En 2013, Eileen Reid Marcil est approchée afin de parler aux élèves de secondaire 1 et 2 des chantiers maritimes. Il en sort 5 petits livres en français de 100 à 125 pages publiés chez Gide, un 6e par un autre éditeur. En août 2020, alors qu’elle a 98 ans, elle publie un nouveau livre en anglais The PS Royal William : The First True Transatlantic Steamer. Actuellement elle travaille sur 3 autres publications : une adaptation anglaise complète des livres pour le secondaire ; une histoire de sa famille (les tomes des origines à 1920, puis de 1920 à 1945 étant parus, elle voudrait faire celle depuis 1945) ; un ouvrage sur les tableaux de son époux, Georges Marcil.
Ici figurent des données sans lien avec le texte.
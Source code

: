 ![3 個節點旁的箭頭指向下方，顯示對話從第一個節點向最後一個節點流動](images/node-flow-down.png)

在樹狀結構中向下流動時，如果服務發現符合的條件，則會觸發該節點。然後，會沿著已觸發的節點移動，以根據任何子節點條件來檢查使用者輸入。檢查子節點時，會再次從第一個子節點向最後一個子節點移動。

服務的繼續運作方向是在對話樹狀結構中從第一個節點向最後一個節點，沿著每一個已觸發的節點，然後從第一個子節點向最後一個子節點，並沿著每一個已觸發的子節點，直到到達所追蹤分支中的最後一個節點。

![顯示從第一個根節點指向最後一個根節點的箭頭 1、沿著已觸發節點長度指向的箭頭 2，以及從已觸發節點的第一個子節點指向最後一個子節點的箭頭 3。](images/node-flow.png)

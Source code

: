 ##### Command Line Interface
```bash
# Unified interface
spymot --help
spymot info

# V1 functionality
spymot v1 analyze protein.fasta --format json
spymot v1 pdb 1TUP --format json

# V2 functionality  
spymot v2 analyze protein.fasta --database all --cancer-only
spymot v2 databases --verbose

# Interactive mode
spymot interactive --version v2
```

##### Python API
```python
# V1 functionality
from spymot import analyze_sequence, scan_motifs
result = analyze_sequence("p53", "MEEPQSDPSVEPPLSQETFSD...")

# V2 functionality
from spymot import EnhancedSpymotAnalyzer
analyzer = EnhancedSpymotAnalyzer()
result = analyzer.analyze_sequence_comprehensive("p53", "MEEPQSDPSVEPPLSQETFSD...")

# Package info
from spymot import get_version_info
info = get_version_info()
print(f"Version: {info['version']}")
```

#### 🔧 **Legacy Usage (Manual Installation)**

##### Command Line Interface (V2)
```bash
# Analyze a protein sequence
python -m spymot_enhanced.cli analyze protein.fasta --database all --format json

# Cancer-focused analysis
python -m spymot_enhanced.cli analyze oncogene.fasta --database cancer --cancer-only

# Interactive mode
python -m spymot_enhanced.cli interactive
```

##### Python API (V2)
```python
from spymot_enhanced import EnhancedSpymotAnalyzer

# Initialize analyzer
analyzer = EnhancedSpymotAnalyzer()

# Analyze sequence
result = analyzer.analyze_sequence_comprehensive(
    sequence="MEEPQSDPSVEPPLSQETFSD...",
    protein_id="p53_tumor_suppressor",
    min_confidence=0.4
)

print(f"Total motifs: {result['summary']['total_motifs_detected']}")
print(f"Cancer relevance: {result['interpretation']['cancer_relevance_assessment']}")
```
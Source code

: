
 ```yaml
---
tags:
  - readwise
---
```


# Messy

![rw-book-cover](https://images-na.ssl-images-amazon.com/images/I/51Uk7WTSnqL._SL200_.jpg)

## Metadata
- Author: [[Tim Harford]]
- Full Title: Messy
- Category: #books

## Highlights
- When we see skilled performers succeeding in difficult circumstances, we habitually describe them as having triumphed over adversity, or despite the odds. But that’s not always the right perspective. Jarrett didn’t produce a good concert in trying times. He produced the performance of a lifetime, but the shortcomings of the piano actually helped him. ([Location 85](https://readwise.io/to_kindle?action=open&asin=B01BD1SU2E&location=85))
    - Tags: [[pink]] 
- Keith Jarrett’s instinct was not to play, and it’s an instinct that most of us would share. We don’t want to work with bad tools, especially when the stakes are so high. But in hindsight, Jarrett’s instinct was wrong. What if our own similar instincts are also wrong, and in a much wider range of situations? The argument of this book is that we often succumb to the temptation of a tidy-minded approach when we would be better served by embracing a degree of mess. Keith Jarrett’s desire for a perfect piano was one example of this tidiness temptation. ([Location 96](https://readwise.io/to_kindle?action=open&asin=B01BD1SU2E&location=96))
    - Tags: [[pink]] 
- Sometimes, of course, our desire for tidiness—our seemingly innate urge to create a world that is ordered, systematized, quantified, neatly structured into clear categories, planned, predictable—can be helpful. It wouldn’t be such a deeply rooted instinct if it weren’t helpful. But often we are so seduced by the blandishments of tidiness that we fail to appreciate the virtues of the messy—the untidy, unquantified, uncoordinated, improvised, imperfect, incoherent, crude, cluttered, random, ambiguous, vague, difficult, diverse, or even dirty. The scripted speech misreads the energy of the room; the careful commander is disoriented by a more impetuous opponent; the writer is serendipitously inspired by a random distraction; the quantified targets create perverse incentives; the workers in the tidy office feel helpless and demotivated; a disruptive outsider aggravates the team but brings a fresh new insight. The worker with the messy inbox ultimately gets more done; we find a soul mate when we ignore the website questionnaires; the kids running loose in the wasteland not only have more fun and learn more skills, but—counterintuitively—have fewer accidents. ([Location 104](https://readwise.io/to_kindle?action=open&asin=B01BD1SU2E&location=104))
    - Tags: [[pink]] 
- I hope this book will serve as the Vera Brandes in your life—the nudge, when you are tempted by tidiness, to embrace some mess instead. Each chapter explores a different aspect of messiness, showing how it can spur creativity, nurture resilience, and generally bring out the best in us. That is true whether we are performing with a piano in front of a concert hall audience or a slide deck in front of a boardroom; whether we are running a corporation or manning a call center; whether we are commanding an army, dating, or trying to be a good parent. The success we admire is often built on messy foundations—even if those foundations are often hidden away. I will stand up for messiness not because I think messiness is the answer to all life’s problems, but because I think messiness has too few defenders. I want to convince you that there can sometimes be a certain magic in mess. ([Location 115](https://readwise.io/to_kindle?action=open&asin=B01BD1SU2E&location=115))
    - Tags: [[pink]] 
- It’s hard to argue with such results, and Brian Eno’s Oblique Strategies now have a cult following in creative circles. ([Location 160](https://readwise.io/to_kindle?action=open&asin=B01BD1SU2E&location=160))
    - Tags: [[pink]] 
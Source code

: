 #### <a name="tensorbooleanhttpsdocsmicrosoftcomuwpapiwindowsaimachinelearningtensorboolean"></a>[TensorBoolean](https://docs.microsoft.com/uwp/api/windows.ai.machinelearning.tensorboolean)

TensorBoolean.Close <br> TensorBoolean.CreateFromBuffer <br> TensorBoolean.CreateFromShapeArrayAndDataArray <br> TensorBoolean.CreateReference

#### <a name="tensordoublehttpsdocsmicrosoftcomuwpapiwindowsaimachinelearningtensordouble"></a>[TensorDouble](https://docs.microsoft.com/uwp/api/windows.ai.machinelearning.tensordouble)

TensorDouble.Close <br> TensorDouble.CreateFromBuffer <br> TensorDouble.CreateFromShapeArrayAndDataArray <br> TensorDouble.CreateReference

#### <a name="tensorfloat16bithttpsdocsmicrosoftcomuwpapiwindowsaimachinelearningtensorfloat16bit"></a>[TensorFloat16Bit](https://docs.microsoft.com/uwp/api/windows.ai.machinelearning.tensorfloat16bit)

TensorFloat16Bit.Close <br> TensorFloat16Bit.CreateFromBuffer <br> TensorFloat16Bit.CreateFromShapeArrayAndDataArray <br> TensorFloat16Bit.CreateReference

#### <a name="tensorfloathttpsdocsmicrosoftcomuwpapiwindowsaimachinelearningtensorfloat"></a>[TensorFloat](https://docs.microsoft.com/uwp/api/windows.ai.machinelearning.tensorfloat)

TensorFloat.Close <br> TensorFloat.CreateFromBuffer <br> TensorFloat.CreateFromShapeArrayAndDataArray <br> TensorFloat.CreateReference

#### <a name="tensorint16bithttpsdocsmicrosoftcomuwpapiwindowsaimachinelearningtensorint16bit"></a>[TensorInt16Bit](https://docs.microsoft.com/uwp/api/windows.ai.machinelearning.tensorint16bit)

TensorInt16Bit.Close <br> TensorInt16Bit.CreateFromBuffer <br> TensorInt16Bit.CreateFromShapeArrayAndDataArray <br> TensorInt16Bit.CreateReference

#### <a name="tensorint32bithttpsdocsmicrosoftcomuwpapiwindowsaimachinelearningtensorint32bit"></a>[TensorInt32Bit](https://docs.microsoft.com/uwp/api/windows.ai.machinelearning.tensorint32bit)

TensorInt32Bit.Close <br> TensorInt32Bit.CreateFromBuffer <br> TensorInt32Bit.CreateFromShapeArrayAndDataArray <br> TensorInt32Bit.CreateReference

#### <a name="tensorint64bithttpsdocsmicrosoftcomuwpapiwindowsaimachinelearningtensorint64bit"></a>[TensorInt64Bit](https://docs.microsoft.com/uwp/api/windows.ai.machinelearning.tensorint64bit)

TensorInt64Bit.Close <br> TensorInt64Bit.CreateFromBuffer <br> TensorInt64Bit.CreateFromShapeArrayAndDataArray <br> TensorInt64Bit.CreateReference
Historienne chevronnée, madame Eileen Reid Marcil a remis à la Société d’histoire de Sillery, alors qu’elle s’apprêtait à déménager, deux grands miroirs dorés en provenance de la villa Bagatelle, et acquis lors d’un encan à la villa dans les années 1960, ainsi que l’ensemble de ses archives concernant la construction navale. La Société d’histoire de Sillery est depuis, une référence pour les recherches sur l’industrie de la construction maritime, tant au Québec qu’au Canada, mais aussi un peu partout dans le monde. Nous avons ainsi près de 200 livres traitant du sujet, mais aussi de sujets connexes comme l’histoire de la Lloyds, le commerce des navires entre la Grande-Bretagne et le Canada, tant en français qu’en anglais et en espagnol. Cette collection de livres, anciens et récents sont complétés par près d’un millier de dossiers sur les constructeurs navals, sur les armateurs, sur les métiers de la construction navale. Cela s’ajoute aux dizaines d’objets touchant les métiers de la construction navale qui nous ont été légués et qui devraient bientôt pouvoir faire l’objet d’une exposition permanente dans les locaux de la Société d’histoire de Sillery.